(Beginning of Input for this task)
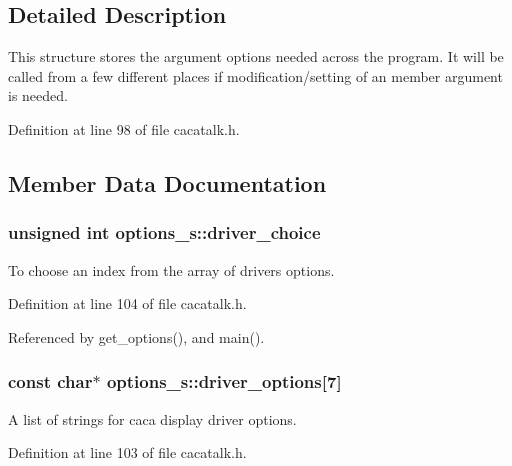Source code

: \subsection{\-Detailed \-Description}
\-This structure stores the argument options needed across the program. \-It will be called from a few different places if modification/setting of an member argument is needed. 

\-Definition at line 98 of file cacatalk.\-h.



\subsection{\-Member \-Data \-Documentation}
\hypertarget{structoptions__s_a23c963605bc84d66eedd18089502d8e4}{
\subsubsection[{driver\-\_\-choice}]{\setlength{\rightskip}{0pt plus 5cm}unsigned int {\bf options\-\_\-s\-::driver\-\_\-choice}}}\label{structoptions__s_a23c963605bc84d66eedd18089502d8e4}


\-To choose an index from the array of drivers options. 



\-Definition at line 104 of file cacatalk.\-h.



\-Referenced by get\-\_\-options(), and main().

\hypertarget{structoptions__s_a74d98a4b0f31c22e05993a1bdef76afc}{
\subsubsection[{driver\-\_\-options}]{\setlength{\rightskip}{0pt plus 5cm}const char$\ast$ {\bf options\-\_\-s\-::driver\-\_\-options}\mbox{[}7\mbox{]}}}\label{structoptions__s_a74d98a4b0f31c22e05993a1bdef76afc}


\-A list of strings for caca display driver options. 



\-Definition at line 103 of file cacatalk.\-h.



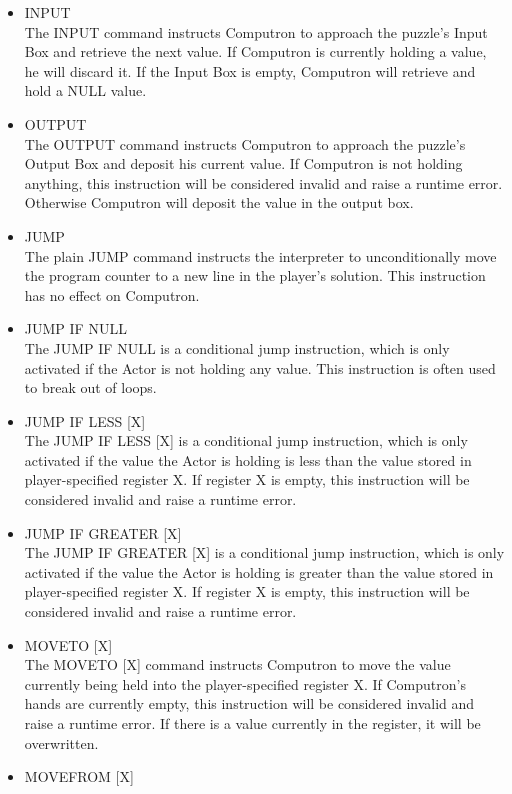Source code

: \begin{itemize}
 	\item INPUT\\
	The INPUT command instructs Computron to approach the puzzle's Input Box and 
	retrieve the next value. If Computron is currently holding a value, he will discard it. 
	If the Input Box is empty, Computron will retrieve and hold a NULL value.
	\item OUTPUT\\
	The OUTPUT command instructs Computron to approach the puzzle's Output Box 
	and deposit his current value. If Computron is not holding anything, this instruction 
	will be considered invalid and raise a runtime error. Otherwise Computron will deposit 
	the value in the output box.
	\item JUMP\\
	The plain JUMP command instructs the interpreter to unconditionally move the program 
	counter to a new line in the player's solution. This instruction has no effect on Computron.
	\item JUMP IF NULL\\
	The JUMP IF NULL is a conditional jump instruction, which is only activated if the Actor
	 is not holding any value. This instruction is often used to break out of loops.
	\item JUMP IF LESS [X]\\
	The JUMP IF LESS [X] is a conditional jump instruction, which is only activated if the 
	value the Actor is holding is less than the value stored in player-specified register X. If 
	register X is empty, this instruction will be considered invalid and raise a runtime error.
	\item JUMP IF GREATER [X]\\
	The JUMP IF GREATER [X] is a conditional jump instruction, which is only activated if 
	the value the Actor is holding is greater than the value stored in player-specified register 
	X. If register X is empty, this instruction will be considered invalid and raise a runtime error.
	\item MOVETO [X]\\
	The MOVETO [X] command instructs Computron to move the value currently being 
	held into the player-specified register X. If Computron's hands are currently empty, this 
	instruction will be considered invalid and raise a runtime error. If there is a value currently in 
	the register, it will be overwritten.
	\item MOVEFROM [X]\\

\end{itemize}

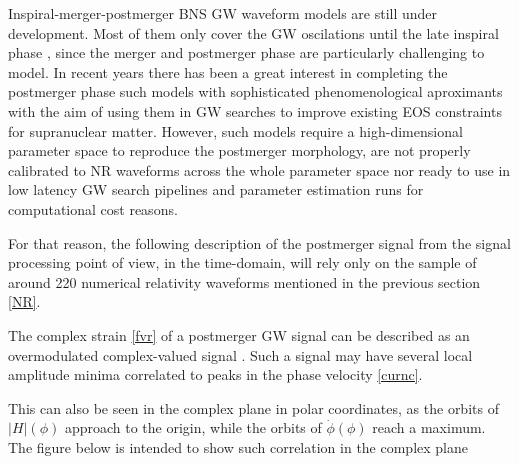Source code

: Inspiral-merger-postmerger BNS GW waveform models are still under development. Most of them only cover the GW oscilations until the late inspiral phase \cite{Hinderer:2009ca,Damour:2012yf,PhysRevD.96.121501,Dietrich:2018uni}, since the merger and postmerger phase are particularly challenging to model. In recent years there has been a great interest in completing the postmerger phase such models with sophisticated phenomenological aproximants \cite{Breschi:2019srl, Tsang:2019esi, Soultanis:2021oia, https://doi.org/10.48550/arxiv.2205.09112} with the aim of using them in GW searches to improve existing EOS constraints for supranuclear matter. However, such models require a high-dimensional parameter space to reproduce the postmerger morphology, are not properly calibrated to NR waveforms across the whole parameter space nor ready to use in low latency GW search pipelines and parameter estimation runs for computational cost reasons. 

For that reason, the following description of the postmerger signal from the signal processing point of view, in the time-domain, will rely only on the sample of around 220 numerical relativity waveforms mentioned in the previous section \ref{NR}.


The complex strain \ref{fvr} of a postmerger GW signal can be described as an overmodulated complex-valued signal \cite{Kastaun:2016elu}. Such a signal may have several local amplitude minima correlated to peaks in the phase velocity \ref{curnc}.

This can also be seen in the complex plane in polar coordinates, as the orbits of $|H|(\phi)$ approach to the origin, while the orbits of $\dot{\phi}(\phi)$ reach a maximum. The figure below is intended to show such correlation in the complex plane


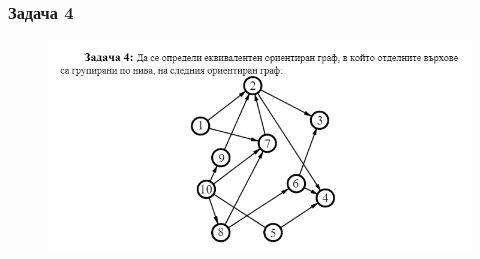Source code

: \documentclass[fleqn, 12pt]{article}
\theoremstyle{definition}
\begin{document}
\newpage
\subsubsection*{Задача 4}
\begin{figure} [htp!]
\includegraphics[width = \linewidth]{Pics/Discrete math/ex8/ex8-task4.png}
\end{figure}
\end{document}
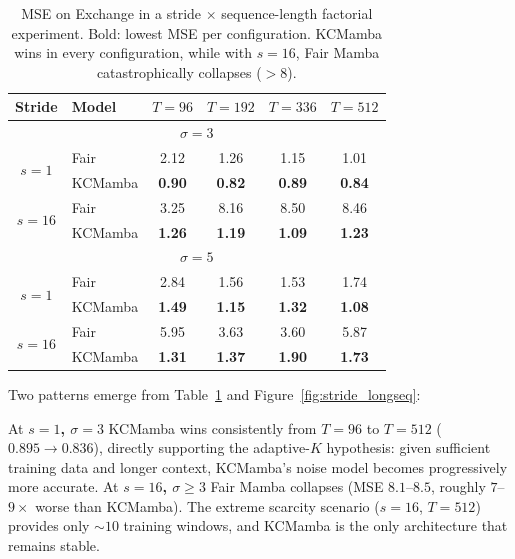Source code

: \begin{table}[H]
    \centering
    \small
    \begin{tabular}{|c|l|cccc|}
        \hline
        \textbf{Stride} & \textbf{Model} &
        $T{=}96$ & $T{=}192$ & $T{=}336$ & $T{=}512$ \\
        \hline\hline
        \multicolumn{6}{|c|}{$\sigma{=}3$} \\
        \hline
        \multirow{2}{*}{$s=1$}
            & Fair  & 2.12 & 1.26 & 1.15 & 1.01 \\
            & KCMamba   & \textbf{0.90} & \textbf{0.82} & \textbf{0.89} & \textbf{0.84} \\
        \hline
        \multirow{2}{*}{$s=16$}
            & Fair  & 3.25 & 8.16 & 8.50 & 8.46 \\
            & KCMamba   & \textbf{1.26} & \textbf{1.19} & \textbf{1.09} & \textbf{1.23} \\
        \hline\hline
        \multicolumn{6}{|c|}{$\sigma{=}5$} \\
        \hline
        \multirow{2}{*}{$s=1$}
            & Fair  & 2.84 & 1.56 & 1.53 & 1.74 \\
            & KCMamba   & \textbf{1.49} & \textbf{1.15} & \textbf{1.32} & \textbf{1.08} \\
        \hline
        \multirow{2}{*}{$s=16$}
            & Fair  & 5.95 & 3.63 & 3.60 & 5.87 \\
            & KCMamba   & \textbf{1.31} & \textbf{1.37} & \textbf{1.90} & \textbf{1.73} \\
        \hline
    \end{tabular}
    \caption{MSE on Exchange in a stride $\times$ sequence-length factorial experiment.
             Bold: lowest MSE per configuration.
             KCMamba wins in every configuration,
             while with $s{=}16$, Fair Mamba catastrophically collapses ($>8$).}
    \label{tab:stride_longseq}
\end{table}

Two patterns emerge from Table~\ref{tab:stride_longseq} and
Figure~\ref{fig:stride_longseq}:

At \textbf{$s{=}1$, $\sigma{=}3$} KCMamba wins consistently from $T{=}96$
to $T{=}512$ ($0.895 \to 0.836$), directly supporting the adaptive-$K$
hypothesis: given sufficient training data and longer context,
KCMamba's noise model becomes progressively more accurate.
At \textbf{$s{=}16$, $\sigma{\geq}3$} Fair Mamba collapses
(MSE $8.1$--$8.5$, roughly $7$--$9\times$ worse than KCMamba). The extreme scarcity scenario
($s{=}16$, $T{=}512$) provides only $\sim{}10$ training windows, and
KCMamba is the only architecture that remains stable.

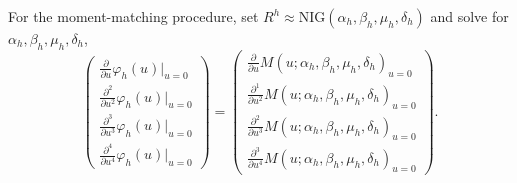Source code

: For the moment-matching procedure, set
$R^h\approx \text{NIG}(\alpha_h, \beta_h, \mu_h, \delta_h)$ and solve
for $\alpha_h, \beta_h, \mu_h, \delta_h$, 
\begin{equation*}
  \begin{pmatrix}
    \frac{\partial}{\partial u} \varphi_h(u)\big|_{u=0}\\[5pt]
    \frac{\partial^2}{\partial u^2} \varphi_h(u)\big|_{u=0}\\[5pt]
    \frac{\partial^3}{\partial u^3} \varphi_h(u)\big|_{u=0}\\[5pt]
    \frac{\partial^4}{\partial u^4} \varphi_h(u)\big|_{u=0}
  \end{pmatrix}
  =
  \begin{pmatrix}
    \frac{\partial}{\partial u} M(u;\alpha_h, \beta_h, \mu_h,
    \delta_h)_{u=0}\\[5pt]
    \frac{\partial^1}{\partial u^2} M(u;\alpha_h, \beta_h, \mu_h,
    \delta_h)_{u=0}\\[5pt]
    \frac{\partial^2}{\partial u^3} M(u;\alpha_h, \beta_h, \mu_h,
    \delta_h)_{u=0}\\[5pt]
    \frac{\partial^3}{\partial u^4} M(u;\alpha_h, \beta_h, \mu_h,
    \delta_h)_{u=0}
  \end{pmatrix}.
\end{equation*}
(End of Input for this task)
Task description |
The response must repeat exactly the lines above from the one with "the register, it will be overwritten." through the one with "computational cost reasons.", including both, and must contain no pictures and no other text.

Your solution |
	the register, it will be overwritten.
	\item MOVEFROM [X]\\

\end{itemize}

Source code

: Inspiral-merger-postmerger BNS GW waveform models are still under development. Most of them only cover the GW oscilations until the late inspiral phase \cite{Hinderer:2009ca,Damour:2012yf,PhysRevD.96.121501,Dietrich:2018uni}, since the merger and postmerger phase are particularly challenging to model. In recent years there has been a great interest in completing the postmerger phase such models with sophisticated phenomenological aproximants \cite{Breschi:2019srl, Tsang:2019esi, Soultanis:2021oia, https://doi.org/10.48550/arxiv.2205.09112} with the aim of using them in GW searches to improve existing EOS constraints for supranuclear matter. However, such models require a high-dimensional parameter space to reproduce the postmerger morphology, are not properly calibrated to NR waveforms across the whole parameter space nor ready to use in low latency GW search pipelines and parameter estimation runs for computational cost reasons. 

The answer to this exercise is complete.